Why it is a bad idea

It is never a good idea to do migration based on your Go structs. Database is source of the truth for database stuff, and sql databases have clearly defined language(DDL) how db schema is modified. Adding DDL to go structs tags is reinventing the wheel, without any clear benefits, and with a lot of potential issues in the future.

It is a very bad idea to not having migration files that clearly lay out the steps.

We need to know exactly what is changing in our database and how it is changing when we merge in a PR. Sure, we can interpret it from the code with automigrations, but that’s a level of effort that we don’t really want to have to put into something as essential as database structure.

Migration files in general is not such a bad thing.

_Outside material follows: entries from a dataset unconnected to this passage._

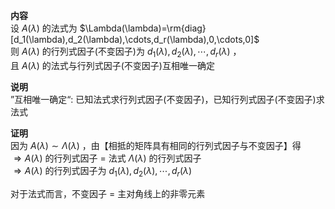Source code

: **内容**  
设 $A(\lambda)$ 的法式为 $\Lambda(\lambda)=\rm{diag}[d_1(\lambda),d_2(\lambda),\cdots,d_r(\lambda),0,\cdots,0]$  
则 $A(\lambda)$ 的行列式因子(不变因子)为 $d_1(\lambda),d_2(\lambda),\cdots,d_r(\lambda)$ ，  
且 $A(\lambda)$ 的法式与行列式因子(不变因子)互相唯一确定  
  
**说明**  
”互相唯一确定“: 已知法式求行列式因子(不变因子)，已知行列式因子(不变因子)求法式  
  
**证明**  
因为 $A(\lambda)\sim\Lambda(\lambda)$ ，由【相抵的矩阵具有相同的行列式因子与不变因子】得  
$\Rightarrow A(\lambda)$ 的行列式因子 $=$ 法式 $\Lambda(\lambda)$ 的行列式因子  
$\Rightarrow A(\lambda)$ 的行列式因子为 $d_1(\lambda),d_2(\lambda),\cdots,d_r(\lambda)$  
  
对于法式而言，不变因子 $=$ 主对角线上的非零元素  
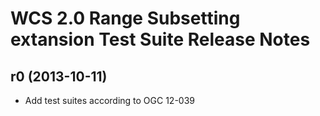 # WCS 2.0 Range Subsetting extansion Test Suite Release Notes

## r0 (2013-10-11)

- Add test suites according to OGC 12-039


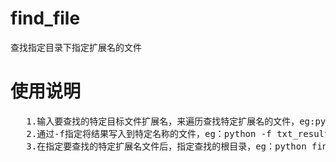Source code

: find_file
=========

 查找指定目录下指定扩展名的文件

<h1>
使用说明
</h1>
<pre>
   1.输入要查找的特定目标文件扩展名，来遍历查找特定扩展名的文件，eg:python find_file.py txt
   2.通过-f指定将结果写入到特定名称的文件，eg：python -f txt_result txt,否则将结果打印在控制台
   3.在指定要查找的特定扩展名文件后，指定查找的根目录，eg：python find_file.py txt /
</pre>
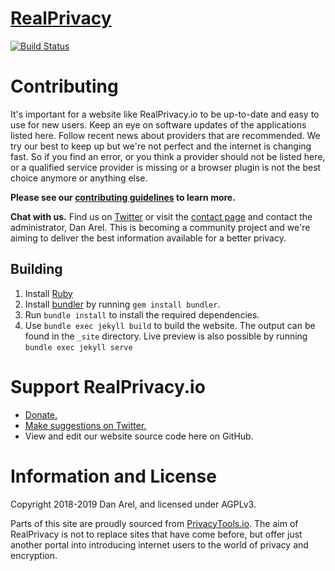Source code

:# [RealPrivacy](https://www.realprivacy.io/)

[![Build Status](https://travis-ci.com/danarel/realprivacy.svg?branch=master)](https://travis-ci.com/danarel/realprivacy)

# Contributing

It's important for a website like RealPrivacy.io to be up-to-date and easy to use for new users. Keep an eye on software updates of the applications listed here. Follow recent news about providers that are recommended. We try our best to keep up but we're not perfect and the internet is changing fast. So if you find an error, or you think a provider should not be listed here, or a qualified service provider is missing or a browser plugin is not the best choice anymore or anything else.

**Please see our [contributing guidelines](.github/CONTRIBUTING.md) to learn more.**

**Chat with us.** Find us on [Twitter](https://www.twitter.com/RealPrivacyIO) or visit the [contact page](https://gist.github.com/danarel/f2fc9d001c3b8b8eb80844dc170c48d2) and contact the administrator, Dan Arel. This is becoming a community project and we're aiming to deliver the best information available for a better privacy.

## Building

1. Install [Ruby](https://www.ruby-lang.org/en/documentation/installation/)
1. Install [bundler](https://bundler.io/) by running `gem install bundler`.
1. Run `bundle install` to install the required dependencies.
1. Use `bundle exec jekyll build` to build the website. The output can be found in the `_site` directory.  Live preview is also possible by running `bundle exec jekyll serve`

# Support RealPrivacy.io

- [Donate.](https://realprivacy.io/support.html)
- [Make suggestions on Twitter.](https://www.twitter.com/RealPrivacyIO)
- View and edit our website source code here on GitHub.

# Information and License

Copyright 2018-2019 Dan Arel, and licensed under AGPLv3. 

Parts of this site are proudly sourced from [PrivacyTools.io](https://www.privacytools.io). The aim of RealPrivacy is not to replace sites that have come before, but offer just another portal into introducing internet users to the world of privacy and encryption.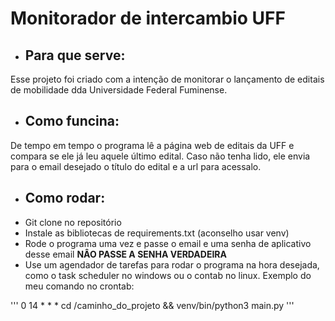 # Monitorador de intercambio UFF

- ## Para que serve:
Esse projeto foi criado com a intenção de monitorar o lançamento de editais de mobilidade dda Universidade Federal Fuminense.

- ## Como funcina:
De tempo em tempo o programa lê a página web de editais da UFF e compara se ele já leu aquele último edital. Caso não tenha lido, ele envia para o email desejado o título do edital e a url para acessalo.

- ## Como rodar:
- Git clone no repositório 
- Instale as bibliotecas de requirements.txt (aconselho usar venv)
- Rode o programa uma vez e passe o email e uma senha de aplicativo desse email **NÂO PASSE A SENHA VERDADEIRA**
- Use um agendador de tarefas para rodar o programa na hora desejada, como o task scheduler no windows ou o contab no linux. Exemplo do meu comando no crontab:

'''
0 14 * * * cd /caminho_do_projeto && venv/bin/python3 main.py
'''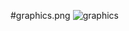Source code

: #graphics.png
![graphics](https://github.com/shrutifinding/image_variousGradients/assets/163763937/7b178f87-3ea6-4873-9f98-cb51ec743e4f)
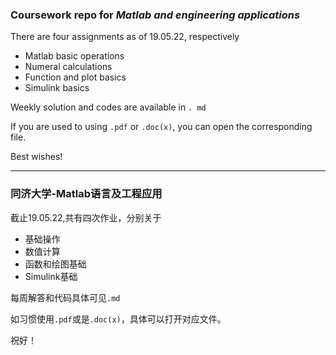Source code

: ### Coursework repo for *Matlab and engineering applications*

There are four assignments as of 19.05.22, respectively

- Matlab basic operations
- Numeral calculations
- Function and plot basics
- Simulink basics

Weekly solution and codes are available in `. md`

If you are used to using `.pdf` or `.doc(x)`, you can open the corresponding file.

Best wishes!

---

### 同济大学-Matlab语言及工程应用

截止19.05.22,共有四次作业，分别关于

- 基础操作
- 数值计算
- 函数和绘图基础
- Simulink基础

每周解答和代码具体可见`.md`

如习惯使用`.pdf`或是`.doc(x)`，具体可以打开对应文件。

祝好！
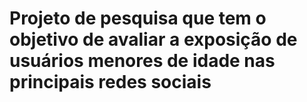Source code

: # Projeto de pesquisa que tem o objetivo de avaliar a exposição de usuários menores de idade nas principais redes sociais

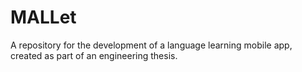 # MALLet
A repository for the development of a language learning mobile app, created as part of an engineering thesis.
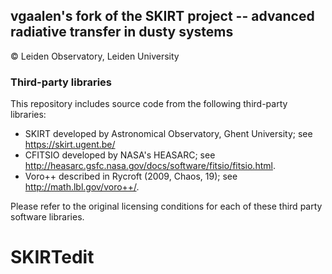 vgaalen's fork of the SKIRT project -- advanced radiative transfer in dusty systems
--------------------------------------------
© Leiden Observatory, Leiden University

### Third-party libraries

This repository includes source code from the following third-party libraries:
 - SKIRT developed by Astronomical Observatory, Ghent University; see <https://skirt.ugent.be/>
 - CFITSIO developed by NASA's HEASARC;
   see <http://heasarc.gsfc.nasa.gov/docs/software/fitsio/fitsio.html>.
 - Voro++ described in Rycroft (2009, Chaos, 19);
   see <http://math.lbl.gov/voro++/>.

Please refer to the original licensing conditions for each of these third party
software libraries.
# SKIRTedit
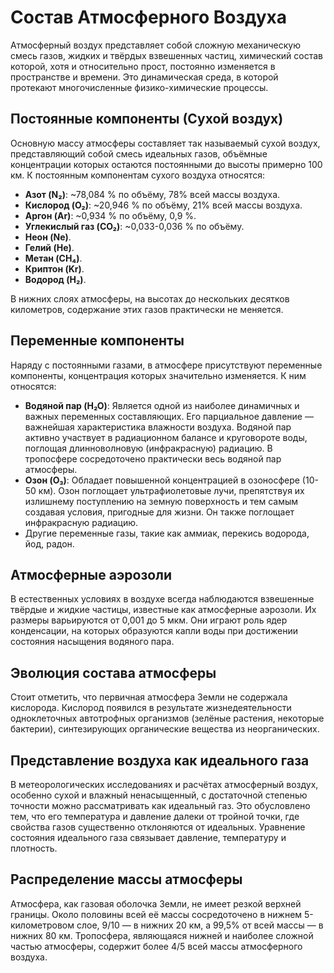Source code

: # Состав Атмосферного Воздуха

Атмосферный воздух представляет собой сложную механическую смесь газов, жидких и твёрдых взвешенных частиц, химический состав которой, хотя и относительно прост, постоянно изменяется в пространстве и времени. Это динамическая среда, в которой протекают многочисленные физико-химические процессы.

## Постоянные компоненты (Сухой воздух)

Основную массу атмосферы составляет так называемый сухой воздух, представляющий собой смесь идеальных газов, объёмные концентрации которых остаются постоянными до высоты примерно 100 км. К постоянным компонентам сухого воздуха относятся:

* **Азот (N₂)**: ~78,084 % по объёму, 78% всей массы воздуха.
* **Кислород (O₂)**: ~20,946 % по объёму, 21% всей массы воздуха.
* **Аргон (Ar)**: ~0,934 % по объёму, 0,9 %.
* **Углекислый газ (CO₂)**: ~0,033-0,036 % по объёму.
* **Неон (Ne)**.
* **Гелий (He)**.
* **Метан (CH₄)**.
* **Криптон (Kr)**.
* **Водород (H₂)**.

В нижних слоях атмосферы, на высотах до нескольких десятков километров, содержание этих газов практически не меняется.

## Переменные компоненты

Наряду с постоянными газами, в атмосфере присутствуют переменные компоненты, концентрация которых значительно изменяется. К ним относятся:

* **Водяной пар (H₂O)**: Является одной из наиболее динамичных и важных переменных составляющих. Его парциальное давление — важнейшая характеристика влажности воздуха. Водяной пар активно участвует в радиационном балансе и круговороте воды, поглощая длинноволновую (инфракрасную) радиацию. В тропосфере сосредоточено практически весь водяной пар атмосферы.
* **Озон (O₃)**: Обладает повышенной концентрацией в озоносфере (10-50 км). Озон поглощает ультрафиолетовые лучи, препятствуя их излишнему поступлению на земную поверхность и тем самым создавая условия, пригодные для жизни. Он также поглощает инфракрасную радиацию.
* Другие переменные газы, такие как аммиак, перекись водорода, йод, радон.

## Атмосферные аэрозоли

В естественных условиях в воздухе всегда наблюдаются взвешенные твёрдые и жидкие частицы, известные как атмосферные аэрозоли. Их размеры варьируются от 0,001 до 5 мкм. Они играют роль ядер конденсации, на которых образуются капли воды при достижении состояния насыщения водяного пара.

## Эволюция состава атмосферы

Стоит отметить, что первичная атмосфера Земли не содержала кислорода. Кислород появился в результате жизнедеятельности одноклеточных автотрофных организмов (зелёные растения, некоторые бактерии), синтезирующих органические вещества из неорганических.

## Представление воздуха как идеального газа

В метеорологических исследованиях и расчётах атмосферный воздух, особенно сухой и влажный ненасыщенный, с достаточной степенью точности можно рассматривать как идеальный газ. Это обусловлено тем, что его температура и давление далеки от тройной точки, где свойства газов существенно отклоняются от идеальных. Уравнение состояния идеального газа связывает давление, температуру и плотность.

## Распределение массы атмосферы

Атмосфера, как газовая оболочка Земли, не имеет резкой верхней границы. Около половины всей её массы сосредоточено в нижнем 5-километровом слое, 9/10 — в нижних 20 км, а 99,5% от всей массы — в нижних 80 км. Тропосфера, являющаяся нижней и наиболее сложной частью атмосферы, содержит более 4/5 всей массы атмосферного воздуха.

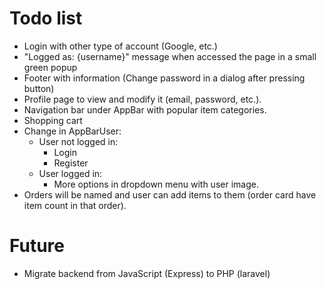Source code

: # Todo list

- Login with other type of account (Google, etc.)
- "Logged as: {username}" message when accessed the page in a small green popup
- Footer with information (Change password in a dialog after pressing button)
- Profile page to view and modify it (email, password, etc.).
- Navigation bar under AppBar with popular item categories.
- Shopping cart
- Change in AppBarUser:
  - User not logged in:
    - Login
    - Register
  - User logged in:
    - More options in dropdown menu with user image.
- Orders will be named and user can add items to them (order card have item count in that order).

# Future

- Migrate backend from JavaScript (Express) to PHP (laravel)
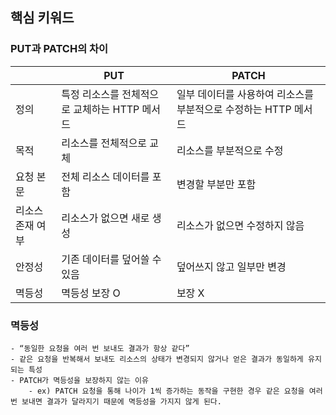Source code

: 
##  핵심 키워드
### PUT과  PATCH의 차이

|  | PUT | PATCH |
| --- | --- | --- |
| 정의 | 특정 리소스를 전체적으로 교체하는 HTTP 메서드 | 일부 데이터를 사용하여 리소스를 부분적으로 수정하는 HTTP 메서드 |
| 목적 | 리소스를 전체적으로 교체 | 리소스를 부분적으로 수정 |
| 요청 본문 | 전체 리소스 데이터를 포함 | 변경할 부분만 포함 |
| 리소스 존재 여부 | 리소스가 없으면 새로 생성 | 리소스가 없으면 수정하지 않음 |
| 안정성 | 기존 데이터를 덮어쓸 수 있음 | 덮어쓰지 않고 일부만 변경 |
| 멱등성 | 멱등성 보장 O | 보장 X |

### **멱등성**
    - “동일한 요청을 여러 번 보내도 결과가 항상 같다”
    - 같은 요청을 반복해서 보내도 리소스의 상태가 변경되지 않거나 얻은 결과가 동일하게 유지되는 특성
    - PATCH가 멱등성을 보장하지 않는 이유
        - ex) PATCH 요청을 통해 나이가 1씩 증가하는 동작을 구현한 경우 같은 요청을 여러 번 보내면 결과가 달라지기 때문에 멱등성을 가지지 않게 된다.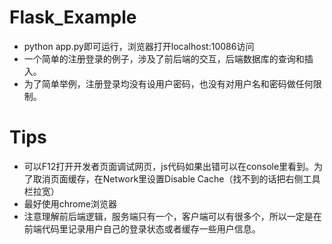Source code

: # Flask_Example
- python app.py即可运行，浏览器打开localhost:10086访问
- 一个简单的注册登录的例子，涉及了前后端的交互，后端数据库的查询和插入。
- 为了简单举例，注册登录均没有设用户密码，也没有对用户名和密码做任何限制。
# Tips
- 可以F12打开开发者页面调试网页，js代码如果出错可以在console里看到。为了取消页面缓存，在Network里设置Disable Cache（找不到的话把右侧工具栏拉宽）
- 最好使用chrome浏览器
- 注意理解前后端逻辑，服务端只有一个，客户端可以有很多个，所以一定是在前端代码里记录用户自己的登录状态或者缓存一些用户信息。
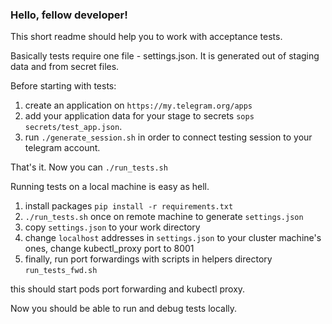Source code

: ### Hello, fellow developer!

This short readme should help you to work with acceptance tests.  

Basically tests require one file - settings.json. It is generated out of staging data
and from secret files.  

Before starting with tests: 
1. create an application on `https://my.telegram.org/apps`
2. add your application data for your stage to secrets `sops secrets/test_app.json`. 
3. run `./generate_session.sh` in order to connect testing session to your telegram account. 

That's it. Now you can `./run_tests.sh`

Running tests on a local machine is easy as hell.
1. install packages `pip install -r requirements.txt`
2. `./run_tests.sh` once on remote machine to generate `settings.json`
3. copy `settings.json` to your work directory
4. change `localhost` addresses in `settings.json` to your cluster machine's ones, change kubectl_proxy port to 8001
5. finally, run port forwardings with scripts in helpers directory `run_tests_fwd.sh`

this should start pods port forwarding and kubectl proxy.  

Now you should be able to run and debug tests locally.

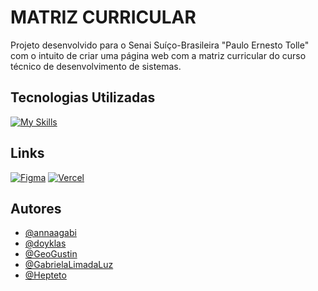 # MATRIZ CURRICULAR

Projeto desenvolvido para o Senai Suíço-Brasileira "Paulo Ernesto Tolle" com o intuito de criar uma página web com a matriz curricular do curso técnico de desenvolvimento de sistemas.

## Tecnologias Utilizadas
[![My Skills](https://skillicons.dev/icons?i=html,css)](https://skillicons.dev)

## Links

[![Figma](https://skillicons.dev/icons?i=figma)](https://www.figma.com/file/3gVN4Aly9K953xhAnKLFMQ/Site-FPOO?type=design&mode=design&t=uoNIlvDMrP8Ogvvl-1) [![Vercel](https://skillicons.dev/icons?i=vercel)](https://matriz-curricular-ds.vercel.app/) 

## Autores

- [@annaagabi](https://www.github.com/annaagabi)
- [@doyklas](https://github.com/doyklas​)
- [@GeoGustin](https://www.github.com/GeoGustin)
- [@GabrielaLimadaLuz](https://github.com/GabrielaLimadaLuz​)
- [@Hepteto](https://github.com/hepteto​)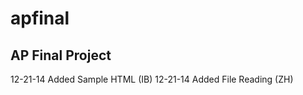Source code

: apfinal
=======

AP Final Project
----------------
12-21-14 Added Sample HTML (IB)
12-21-14 Added File Reading (ZH)
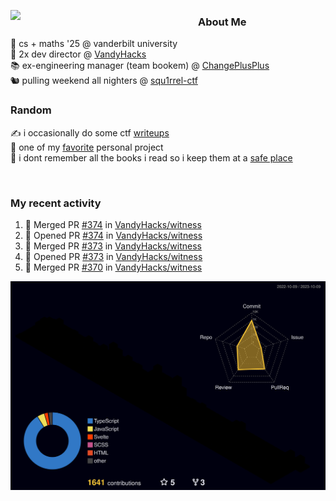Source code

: <!-- 
Hey what are you doing here? 
I admire your curiosity tho
Shoot me an email (zinean00 at gmail dot com)
Let's connect! 
-->

<p float="left">
  <img src='https://imgur.com/nGM66Ev.png' width='300' align="left">
  <p>
    
  <h3>About Me</h3>
  🏫 cs + maths '25 @ vanderbilt university <br>
  🌊 2x dev director @ <a href="https://github.com/vandyhacks">VandyHacks</a> <br>
  📚 ex-engineering manager (team bookem) @ <a href="https://github.com/changeplusplusvandy">ChangePlusPlus<a> <br>
  🐿 pulling weekend all nighters @ <a href="https://github.com/squ1rrel-ctf">squ1rrel-ctf</a> <br>
  
  <h3>Random</h3>
  ✍️ i occasionally do some ctf <a href="https://squ1rrel.dev/author/zineanteoh">writeups</a> <br>
  📱 one of my <a href="https://github.com/zineanteoh/vinkybox-app">favorite</a> personal project<br>
  📖 i dont remember all the books i read so i keep them at a <a href="https://www.goodreads.com/user/show/80901669-zi">safe place</a>
  </p>
  
</p>

<br>
<!-- <i>generated by <a href="https://labs.openai.com/s/0hW1r6PFYo3Zh0a7UoxK2AMp" target="_blank">dall-e 2</a></i> -->

<h3>My recent activity</h3>

<!--START_SECTION:activity-->
1. 🎉 Merged PR [#374](https://github.com/VandyHacks/witness/pull/374) in [VandyHacks/witness](https://github.com/VandyHacks/witness)
2. 💪 Opened PR [#374](https://github.com/VandyHacks/witness/pull/374) in [VandyHacks/witness](https://github.com/VandyHacks/witness)
3. 🎉 Merged PR [#373](https://github.com/VandyHacks/witness/pull/373) in [VandyHacks/witness](https://github.com/VandyHacks/witness)
4. 💪 Opened PR [#373](https://github.com/VandyHacks/witness/pull/373) in [VandyHacks/witness](https://github.com/VandyHacks/witness)
5. 🎉 Merged PR [#370](https://github.com/VandyHacks/witness/pull/370) in [VandyHacks/witness](https://github.com/VandyHacks/witness)
<!--END_SECTION:activity-->

![](./profile-3d-contrib/profile-night-rainbow.svg)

If they’re explicit code, you can always handle for scenarios where things like table locks might become an issue. But implicit modifications to the db are not good at all.

Migrations running automatically on a production application is a very bad idea. There’s just too many things that can go wrong and hidden gotchas. The gotchas involved in automatic migrations feel too risky to allow it run in production.

Valid use cases for it

It’s good for prototyping and in rare cases when your models are rather simple and won’t change much, or if you can afford to drop the database with new release. I’ve used automigration in production for programs that extract data from legacy systems and make it available via REST/gRPC APIs.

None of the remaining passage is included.